GWの後半は疲れを癒すように雨に濡れた。雨は大気中の水蒸気の粒が
次第に大きくなり重くなってやがて地上に落下する液体だがそのように
書くとミもフタも無い。「雨を感じる」のは人間だけで春雨、花散らし、
菜種梅雨、初夏になれば五月雨、卯の花腐し、夕立等々で雨のひとつも
言葉で楽しむことは人間の持つ高度な感性の表れで日本人はさまざまな
形容で雨を愛しんできた。「遣らずの雨」は男女の別れを惜しむ言葉だが
今では文明が発達して雨対策も万全の世の中では死語になってしまった。
技術革新の時代は何もかもが便利になって良い反面、今まで長年の苦労が
水の泡になることもある。先日鬼籍に入った私の古い友人は小僧の頃から
時計職人を目指し独立したのも束の間、時計自体が使い捨ての時代に入り
職を変えてその後苦労の人生だったと聞く。

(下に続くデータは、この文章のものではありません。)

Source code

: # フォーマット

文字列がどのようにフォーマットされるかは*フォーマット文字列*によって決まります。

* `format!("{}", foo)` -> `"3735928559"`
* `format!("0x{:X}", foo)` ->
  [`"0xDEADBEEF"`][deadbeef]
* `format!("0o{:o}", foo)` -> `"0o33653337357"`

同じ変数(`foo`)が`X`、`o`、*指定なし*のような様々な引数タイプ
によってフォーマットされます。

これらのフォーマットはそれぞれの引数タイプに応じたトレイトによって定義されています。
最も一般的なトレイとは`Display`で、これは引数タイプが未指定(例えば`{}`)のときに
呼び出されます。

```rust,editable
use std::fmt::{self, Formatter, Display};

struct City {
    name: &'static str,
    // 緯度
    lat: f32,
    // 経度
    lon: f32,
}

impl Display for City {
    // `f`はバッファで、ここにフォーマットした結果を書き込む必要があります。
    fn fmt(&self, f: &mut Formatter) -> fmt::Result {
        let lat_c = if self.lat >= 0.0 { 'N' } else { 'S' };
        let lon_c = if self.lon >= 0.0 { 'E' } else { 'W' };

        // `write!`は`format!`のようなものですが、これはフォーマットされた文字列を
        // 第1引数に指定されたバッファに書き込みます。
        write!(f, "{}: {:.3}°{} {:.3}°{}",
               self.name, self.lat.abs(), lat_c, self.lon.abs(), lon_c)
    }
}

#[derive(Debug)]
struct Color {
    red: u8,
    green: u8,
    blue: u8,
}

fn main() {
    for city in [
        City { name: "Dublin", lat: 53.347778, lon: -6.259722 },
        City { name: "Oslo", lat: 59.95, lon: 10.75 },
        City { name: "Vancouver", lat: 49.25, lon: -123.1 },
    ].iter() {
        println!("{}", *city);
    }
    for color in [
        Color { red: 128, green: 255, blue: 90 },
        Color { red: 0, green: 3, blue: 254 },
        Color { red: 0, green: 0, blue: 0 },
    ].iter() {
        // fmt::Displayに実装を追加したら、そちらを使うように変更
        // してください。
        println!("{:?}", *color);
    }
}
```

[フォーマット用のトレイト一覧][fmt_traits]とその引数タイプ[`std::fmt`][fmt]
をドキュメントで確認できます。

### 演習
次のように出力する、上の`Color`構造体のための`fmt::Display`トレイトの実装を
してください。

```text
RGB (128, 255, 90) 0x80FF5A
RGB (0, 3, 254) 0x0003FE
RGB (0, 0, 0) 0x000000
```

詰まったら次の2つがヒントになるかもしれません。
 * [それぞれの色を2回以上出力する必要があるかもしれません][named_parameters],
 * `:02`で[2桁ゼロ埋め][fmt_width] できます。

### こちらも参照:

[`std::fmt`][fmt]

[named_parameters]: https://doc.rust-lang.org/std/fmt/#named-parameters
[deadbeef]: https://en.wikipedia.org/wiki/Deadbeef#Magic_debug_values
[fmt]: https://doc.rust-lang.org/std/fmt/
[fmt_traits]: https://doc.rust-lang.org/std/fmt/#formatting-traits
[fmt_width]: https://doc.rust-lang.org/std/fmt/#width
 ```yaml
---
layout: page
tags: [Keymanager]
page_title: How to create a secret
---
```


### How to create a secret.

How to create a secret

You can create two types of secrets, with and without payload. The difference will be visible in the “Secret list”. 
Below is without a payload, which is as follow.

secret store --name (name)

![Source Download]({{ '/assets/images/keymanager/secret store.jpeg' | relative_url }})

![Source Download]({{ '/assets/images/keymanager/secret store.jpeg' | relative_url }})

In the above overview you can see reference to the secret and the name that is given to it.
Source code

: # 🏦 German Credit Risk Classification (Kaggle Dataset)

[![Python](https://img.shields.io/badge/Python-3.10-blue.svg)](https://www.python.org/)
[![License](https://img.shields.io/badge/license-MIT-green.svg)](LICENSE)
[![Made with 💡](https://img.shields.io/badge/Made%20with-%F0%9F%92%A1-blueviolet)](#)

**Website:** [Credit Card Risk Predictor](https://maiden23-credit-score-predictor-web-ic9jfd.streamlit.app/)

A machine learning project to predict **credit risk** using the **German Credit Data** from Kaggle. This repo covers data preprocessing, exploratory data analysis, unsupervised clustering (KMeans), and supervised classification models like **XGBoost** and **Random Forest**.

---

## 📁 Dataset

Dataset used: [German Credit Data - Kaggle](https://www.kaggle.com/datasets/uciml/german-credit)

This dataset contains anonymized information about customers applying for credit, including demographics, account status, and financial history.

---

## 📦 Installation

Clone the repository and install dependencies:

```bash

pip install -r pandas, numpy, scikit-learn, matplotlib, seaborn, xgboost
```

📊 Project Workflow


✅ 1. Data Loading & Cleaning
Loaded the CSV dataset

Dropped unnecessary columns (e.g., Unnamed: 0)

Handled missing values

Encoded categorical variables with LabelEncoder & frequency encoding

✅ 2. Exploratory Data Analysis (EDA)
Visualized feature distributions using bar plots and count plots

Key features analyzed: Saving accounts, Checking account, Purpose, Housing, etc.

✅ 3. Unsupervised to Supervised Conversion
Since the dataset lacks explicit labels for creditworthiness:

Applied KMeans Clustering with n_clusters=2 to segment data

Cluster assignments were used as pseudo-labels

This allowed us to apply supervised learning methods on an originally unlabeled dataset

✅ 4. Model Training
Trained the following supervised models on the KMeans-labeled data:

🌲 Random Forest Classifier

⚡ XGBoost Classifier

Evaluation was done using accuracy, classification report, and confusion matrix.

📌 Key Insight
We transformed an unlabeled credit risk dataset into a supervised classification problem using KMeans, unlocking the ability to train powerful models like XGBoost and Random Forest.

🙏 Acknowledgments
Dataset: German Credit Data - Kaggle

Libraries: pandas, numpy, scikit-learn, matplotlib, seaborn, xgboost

でも時計はデジタル表示より
アナログ表示のほうが、人間味があるような気がして機械にも心が通って
いるように感じられる。昔は「読み書きソロバン」と言われてソロバンを
猛練習したものだが、今では計算機が計算やパーセンテージまでも瞬時に
はじき出してソロバン自体は無用の道具になったが、計算機は単に人間の
指示通りに動くだけで計算を楽しんだり、数の駆け引きなど人の気持ちや
高等な技術は入らない。私は今もギターを習っているが先生からいただく
五線譜も「手書き」の譜面は先生の温もりが伝わるようでとても嬉しい。